Social

« Nous ne sommes pas une voie de garage ! »

Les salariés du BTP inquiets pour leur avenir

14 juin 2003

Le secteur du Bâtiment et des travaux publics (BTP) est le premier employeur privé de l’île avec plus de 41% d’activités. Parallèlement, il est un des secteurs les moins bien payés, selon ses responsables syndicaux, surtout si l’on considère les revenus sur la durée d’une année. À la veille des journées portes ouvertes sur "Les coulisses du bâtiment", l’Intersyndicale CGTR et FO-BTP a tenu hier une conférence de presse pour dénoncer les multiples carences de la profession vis-à-vis des salariés de ce secteur.
L’intersyndicale s’accorde à dire que trois points cruciaux sont à soulever, en dehors de l’exigence du retrait des réformes sur les retraites et des transferts de personnels dans l’Éducation nationale sans concertation.
Depuis octobre 2002, l’ensemble des organisations syndicales, dont la CFDT - absente lors de la conférence de presse - revendique fermement la révision de la Convention Collective Départementale du BTP, toujours intacte depuis 1971.
En effet, en raison des spécificités de notre île, les salariés du BTP sont sous la tutelle d’une convention "départementale" et non "nationale". S’il ne s’agissait que de cette différence, le problème serait rapidement résolu. Mais la convention « obsolète » comporte des articles qui ne sont même pas en vigueur. Ce qui a donné l’objet d’une réunion entre partenaires sociaux et la Direction du Travail jeudi dernier.
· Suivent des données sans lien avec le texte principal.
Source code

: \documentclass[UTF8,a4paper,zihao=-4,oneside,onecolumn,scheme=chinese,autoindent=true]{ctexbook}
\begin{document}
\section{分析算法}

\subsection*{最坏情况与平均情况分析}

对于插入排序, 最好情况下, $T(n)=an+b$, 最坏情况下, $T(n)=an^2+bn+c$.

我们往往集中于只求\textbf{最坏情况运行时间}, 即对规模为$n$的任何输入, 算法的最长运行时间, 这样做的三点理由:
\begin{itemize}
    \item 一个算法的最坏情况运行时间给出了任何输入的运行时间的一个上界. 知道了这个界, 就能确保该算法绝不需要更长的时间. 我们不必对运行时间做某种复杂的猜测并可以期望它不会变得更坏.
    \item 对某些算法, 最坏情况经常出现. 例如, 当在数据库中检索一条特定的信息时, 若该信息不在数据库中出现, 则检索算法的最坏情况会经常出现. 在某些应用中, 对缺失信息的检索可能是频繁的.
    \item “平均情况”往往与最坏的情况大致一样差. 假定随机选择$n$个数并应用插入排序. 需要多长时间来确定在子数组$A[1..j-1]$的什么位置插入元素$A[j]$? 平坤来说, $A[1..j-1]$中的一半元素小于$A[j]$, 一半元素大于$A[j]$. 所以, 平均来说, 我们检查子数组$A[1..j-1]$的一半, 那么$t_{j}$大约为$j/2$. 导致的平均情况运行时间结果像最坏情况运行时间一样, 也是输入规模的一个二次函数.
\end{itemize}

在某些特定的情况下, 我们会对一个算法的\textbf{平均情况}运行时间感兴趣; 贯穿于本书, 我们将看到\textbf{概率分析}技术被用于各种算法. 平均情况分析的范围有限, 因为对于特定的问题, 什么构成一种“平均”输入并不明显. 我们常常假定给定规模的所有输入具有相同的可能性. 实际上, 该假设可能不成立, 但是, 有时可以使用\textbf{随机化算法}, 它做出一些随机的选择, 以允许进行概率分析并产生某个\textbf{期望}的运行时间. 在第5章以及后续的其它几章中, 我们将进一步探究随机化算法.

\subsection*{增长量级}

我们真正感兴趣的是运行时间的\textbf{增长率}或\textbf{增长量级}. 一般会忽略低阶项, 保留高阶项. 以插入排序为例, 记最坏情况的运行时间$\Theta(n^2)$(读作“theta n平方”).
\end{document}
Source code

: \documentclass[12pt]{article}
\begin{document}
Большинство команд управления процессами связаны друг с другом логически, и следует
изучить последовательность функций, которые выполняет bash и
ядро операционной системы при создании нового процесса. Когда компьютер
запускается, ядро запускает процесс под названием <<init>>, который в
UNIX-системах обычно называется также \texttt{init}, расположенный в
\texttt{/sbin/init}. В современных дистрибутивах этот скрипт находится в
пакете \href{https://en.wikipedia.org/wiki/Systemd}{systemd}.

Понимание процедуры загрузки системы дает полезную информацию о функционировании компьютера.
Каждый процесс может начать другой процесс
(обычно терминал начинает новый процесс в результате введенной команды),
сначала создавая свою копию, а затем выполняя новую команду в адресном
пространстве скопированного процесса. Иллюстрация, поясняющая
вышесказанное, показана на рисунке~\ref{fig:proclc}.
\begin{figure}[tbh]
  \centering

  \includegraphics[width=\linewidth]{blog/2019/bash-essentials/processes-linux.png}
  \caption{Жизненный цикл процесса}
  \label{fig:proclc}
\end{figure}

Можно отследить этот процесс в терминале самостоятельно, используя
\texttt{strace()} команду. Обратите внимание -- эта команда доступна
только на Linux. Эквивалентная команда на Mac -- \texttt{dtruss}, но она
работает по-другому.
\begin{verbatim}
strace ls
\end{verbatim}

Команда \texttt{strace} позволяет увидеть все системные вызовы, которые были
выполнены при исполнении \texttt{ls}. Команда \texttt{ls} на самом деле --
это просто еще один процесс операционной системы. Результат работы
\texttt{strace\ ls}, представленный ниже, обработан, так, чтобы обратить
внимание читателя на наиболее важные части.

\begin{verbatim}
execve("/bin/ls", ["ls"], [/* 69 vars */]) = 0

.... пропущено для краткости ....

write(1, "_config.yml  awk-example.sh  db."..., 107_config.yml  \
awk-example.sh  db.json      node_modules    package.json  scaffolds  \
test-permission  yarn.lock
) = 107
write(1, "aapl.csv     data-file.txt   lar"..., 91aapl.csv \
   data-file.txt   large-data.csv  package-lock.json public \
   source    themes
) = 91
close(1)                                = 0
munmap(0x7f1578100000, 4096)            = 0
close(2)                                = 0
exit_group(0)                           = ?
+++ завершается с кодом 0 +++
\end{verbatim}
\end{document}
Une toilette pour la convention collective

« La convention collective a besoin d’un grand toilettage, notamment concernant l’article 37 où il est question de la prime du panier, du transport et du trajet. Ces indemnités existent sur le plan national ; nous exigeons donc : à travail égal à salaire égal », explique Alain Naillet, secrétaire général de la section CGTR-BTP.
Alors que les textes existent, les mesures ne sont pas appliquées sur l’île sous prétexte d’une circulaire ministérielle où les entreprises embauchent sur les chantiers directement. Sur 14.000 ouvriers du bâtiment où plus de 8.000 sont contractuels, ces primes ne leur sont pas versées.
Par conséquent, les entreprises peuvent indéfiniment renouveler « leur contrat à durée indéterminée de fin chantier ». Cela signifie qu’à chaque fin de chantier l’ouvrier est licencié et ne devient toujours pas permanent de l’entreprise.
S’agissant de la prime du panier, l’intersyndicale a demandé que le texte soit appliqué pour que les repas soient payés dès que le salarié quitte le domicile. « Sans aucune cantine d’entreprise, et n’étant pas sédentaire du chantier, il est normal que les repas engagent des frais ; nous demandons un panier pour tout le monde estimé à 10,47 euros par jour », propose Alain Naillet.
Sur ce point, il semblerait que l’intersyndicale ait eu gain de cause au sein de la commission paritaire jeudi dernier.
Concernant les transports et le trajet, les ouvriers sont tenus de se déplacer par leurs propres moyens, et bien souvent en ayant recours à l’achat d’une voiture par crédit pour pouvoir être présents à l’heure sur leur lieu de travail.
« Nous devons élaborer un kilométrage par rapport au lieu de travail. Alors qu’en France, dès le 50ème km, vous êtes indemnisés, il est clair qu’à La Réunion, on ne peut pas envisager les mêmes zones géographiques. Jusqu’à maintenant, il est considéré que les ouvriers ne sont pas déplacés hors de leur lieu d’embauche. Certains contractuels se déplacent depuis 15 ans dans toute l’île sans percevoir d’indemnités », argumente le secrétaire général cégétiste du BTP.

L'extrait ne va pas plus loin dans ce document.